大肠杆菌转化可以：（1）将重组DNA分子导入大肠杆菌受体细胞进行复制，增殖和表达，以获得目的基因；（2）验证大肠杆菌感受态细胞效果；（3）用于分子生物学其他研究。

1原理：

质粒DNA粘附在细菌细胞表面，经过42°C短时间的热击处理，促进吸收DNA.然后在非选择培养基中培养一代，待质粒上所带的抗菌素基因表达，就可以在含抗菌素的培养基中生长。

2器材：

旋涡混合器，微量移液取样器，移液器吸头，1.5ml 微量离心管，双面微量离心管架，干式恒温气浴（或恒温水浴锅），制冰机，恒温摇床，培养皿（已铺好固体LB-Amp），超净工作台，酒精灯，玻璃涂棒，恒温培养箱。

3材料和试剂：

质粒DNA，重组DNA，培养基（不加抗菌素），LB培养基（加抗菌素），无菌ddH₂O，IPTG，X-gal。

4实验准备：

无菌ddH₂O，1.5ml离心管装入铝制饭盒（灭菌）、移液器吸头装入相应的吸头盒（灭菌），20%IPTG（M/V），2% X-gal（M/V，用N,N-二甲基甲酰胺配）。

5操作步骤：

（1）事先将恒温水浴的温度调到42℃。

（2）从-70℃ 超低温冰柜中取出一管（100μl）感受态菌，立即用手指加温融化后插入冰上，冰浴5~10min。

（3） 加入5μl连接好的质粒混合液（DNA含量不超过100ng），轻轻震荡后放置冰上20min。

（4） 轻轻摇匀后插入42℃水浴中1~2min进行热休克，然后迅速放回冰中，静置3~5min。

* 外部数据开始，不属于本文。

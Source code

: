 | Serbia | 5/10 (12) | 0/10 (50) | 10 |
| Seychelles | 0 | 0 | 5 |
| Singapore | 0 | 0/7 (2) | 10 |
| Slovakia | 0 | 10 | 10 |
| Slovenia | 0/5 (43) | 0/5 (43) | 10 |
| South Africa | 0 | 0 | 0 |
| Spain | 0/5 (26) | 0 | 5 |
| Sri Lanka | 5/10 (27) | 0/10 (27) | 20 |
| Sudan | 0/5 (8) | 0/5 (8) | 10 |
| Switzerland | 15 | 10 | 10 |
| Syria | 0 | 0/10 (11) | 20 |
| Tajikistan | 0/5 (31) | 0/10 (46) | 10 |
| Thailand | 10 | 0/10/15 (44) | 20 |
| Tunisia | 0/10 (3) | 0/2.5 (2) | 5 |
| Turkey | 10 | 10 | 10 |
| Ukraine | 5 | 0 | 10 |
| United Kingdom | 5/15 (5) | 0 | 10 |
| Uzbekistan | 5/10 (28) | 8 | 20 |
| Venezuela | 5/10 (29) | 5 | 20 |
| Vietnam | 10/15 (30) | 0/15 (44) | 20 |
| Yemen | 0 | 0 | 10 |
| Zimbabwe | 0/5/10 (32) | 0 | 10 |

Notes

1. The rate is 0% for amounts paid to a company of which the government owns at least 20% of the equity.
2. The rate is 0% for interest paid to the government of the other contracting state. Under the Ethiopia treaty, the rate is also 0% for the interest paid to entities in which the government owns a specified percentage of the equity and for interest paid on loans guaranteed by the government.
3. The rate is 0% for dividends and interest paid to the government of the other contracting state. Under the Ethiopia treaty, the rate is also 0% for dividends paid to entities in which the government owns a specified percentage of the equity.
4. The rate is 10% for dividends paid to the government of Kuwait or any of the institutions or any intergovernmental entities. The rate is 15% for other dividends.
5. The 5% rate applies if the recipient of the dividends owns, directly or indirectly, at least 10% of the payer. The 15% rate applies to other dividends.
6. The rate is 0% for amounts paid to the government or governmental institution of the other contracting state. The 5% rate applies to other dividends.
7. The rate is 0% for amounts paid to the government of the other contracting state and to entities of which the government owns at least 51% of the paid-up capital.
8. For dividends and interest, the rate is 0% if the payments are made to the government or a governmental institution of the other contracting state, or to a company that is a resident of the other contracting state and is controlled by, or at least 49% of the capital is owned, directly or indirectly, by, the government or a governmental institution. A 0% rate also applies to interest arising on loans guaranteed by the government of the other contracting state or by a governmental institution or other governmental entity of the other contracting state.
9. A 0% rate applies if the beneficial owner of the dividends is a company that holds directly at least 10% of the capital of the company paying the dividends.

（5） 在超净工作台中向上述各管中分别加入500μl LB培养基（不含抗菌素）轻轻混匀，然后固定到摇床的弹簧架上37℃震荡1h.

（6） 在超净工作台中取上述转化混合液100~300μl，分别滴到含合适抗菌素的固体LB平板培养皿中，用酒精灯烧过的玻璃涂布棒涂布均匀（注意：玻璃涂布棒上的酒精熄灭后稍等片刻，待其冷却后再涂）。

（7） 如果载体和宿主菌适合蓝白斑筛选的话，滴完菌液后再在平板上滴加40μl 2% X-gal，8μl 20% IPTG，用酒精灯烧过的玻璃涂布棒涂布均匀。

（8） 在涂好的培养皿上做上标记，先放置在37℃恒温培养箱中30-60min直到表面的液体都渗透到培养基里后，再倒置过来放入37℃恒温培养箱过夜。

（9） 在被细菌污染的桌面上喷洒70%乙醇，擦干桌面，写实验报告。

（10）观察平板上长出的菌落克隆，以菌落之间能互相分开为好。注意白色菌斑。